Personal information
- Full name: Rahul Vijay Sapru
- Born: 13 June 1964 (age 62) Kanpur, Uttar Pradesh, India
- Batting: Right-handed
- Bowling: Right-arm off break

Domestic team information
- 1982/83–1998/99: Uttar Pradesh

Career statistics
| Competition | FC | List A |
| Matches | 98 | 42 |
| Runs scored | 6,007 | 901 |
| Batting average | 49.23 | 25.74 |
| 100s/50s | 18/29 | 0/5 |
| Top score | 200* | 78* |
| Balls bowled | 1,670 | 547 |
| Wickets | 19 | 12 |
| Bowling average | 41.00 | 32.58 |
| 5 wickets in innings | 1 | 0 |
| 10 wickets in match | 0 | n/a |
| Best bowling | 5/30 | 2/10 |
| Catches/stumpings | 73/– | 14/– |
- Source: ESPNcricinfo, 14 January 2016

= Rahul Sapru =

Indian cricketer

Rahul Sapru (born 13 June 1964) is an Indian former first-class cricketer who played for Uttar Pradesh.
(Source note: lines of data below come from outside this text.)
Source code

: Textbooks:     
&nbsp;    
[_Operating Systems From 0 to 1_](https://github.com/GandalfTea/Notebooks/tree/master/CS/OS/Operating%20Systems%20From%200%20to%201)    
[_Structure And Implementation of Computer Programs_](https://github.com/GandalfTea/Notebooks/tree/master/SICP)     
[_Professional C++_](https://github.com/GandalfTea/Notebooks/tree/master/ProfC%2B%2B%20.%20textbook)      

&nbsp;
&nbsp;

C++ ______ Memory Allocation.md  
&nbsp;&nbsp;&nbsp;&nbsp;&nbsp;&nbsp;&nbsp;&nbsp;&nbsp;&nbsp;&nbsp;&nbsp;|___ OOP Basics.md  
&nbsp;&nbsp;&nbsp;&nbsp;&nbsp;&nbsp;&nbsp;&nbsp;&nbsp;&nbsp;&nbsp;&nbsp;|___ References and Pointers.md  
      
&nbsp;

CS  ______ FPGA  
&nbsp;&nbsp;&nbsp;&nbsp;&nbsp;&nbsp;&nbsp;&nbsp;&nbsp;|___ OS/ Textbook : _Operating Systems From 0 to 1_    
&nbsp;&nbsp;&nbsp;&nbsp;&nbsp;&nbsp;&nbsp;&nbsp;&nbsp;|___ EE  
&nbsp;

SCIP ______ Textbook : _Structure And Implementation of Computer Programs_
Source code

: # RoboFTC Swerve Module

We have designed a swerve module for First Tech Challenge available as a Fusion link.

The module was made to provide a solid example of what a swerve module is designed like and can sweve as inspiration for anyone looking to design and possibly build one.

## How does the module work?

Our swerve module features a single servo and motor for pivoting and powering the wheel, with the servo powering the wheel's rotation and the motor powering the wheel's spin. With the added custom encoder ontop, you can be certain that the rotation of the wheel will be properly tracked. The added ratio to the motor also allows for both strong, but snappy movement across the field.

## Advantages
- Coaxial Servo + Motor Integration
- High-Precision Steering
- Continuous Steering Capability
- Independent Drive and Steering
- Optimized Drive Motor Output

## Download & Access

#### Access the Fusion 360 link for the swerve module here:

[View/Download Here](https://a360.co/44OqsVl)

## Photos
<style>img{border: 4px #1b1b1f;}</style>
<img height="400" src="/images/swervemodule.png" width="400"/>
After retirement, he worked as a selector for Uttar Pradesh and in the technical committee of the Board of Control for Cricket in India.

==Career==
A right-handed batsman and occasional off break bowler, Sapru made his first-class debut for Uttar Pradesh at the age of 18 during the 1982–83 Ranji Trophy. He went on to represent the team over 16 subsequent seasons, also captaining in many matches. Playing for Central Zone in the 1996–97 Duleep Trophy, Sapru made 85 and 100 not out in the semifinal against West Zone, followed by a match-winning second-innings 161 in the final against South Zone which helped his team register a 161-run win. He played a total of 98 first-class matches in his career, scoring over 6000 runs at an average of over 49 along with 18 centuries.

Sapru became a member of the five-member senior selection committee of Uttar Pradesh Cricket Association in 2010. He has worked for the Board of Control for Cricket in India as a Central Zone representative of the technical committee. He has also worked as a match referee in domestic matches.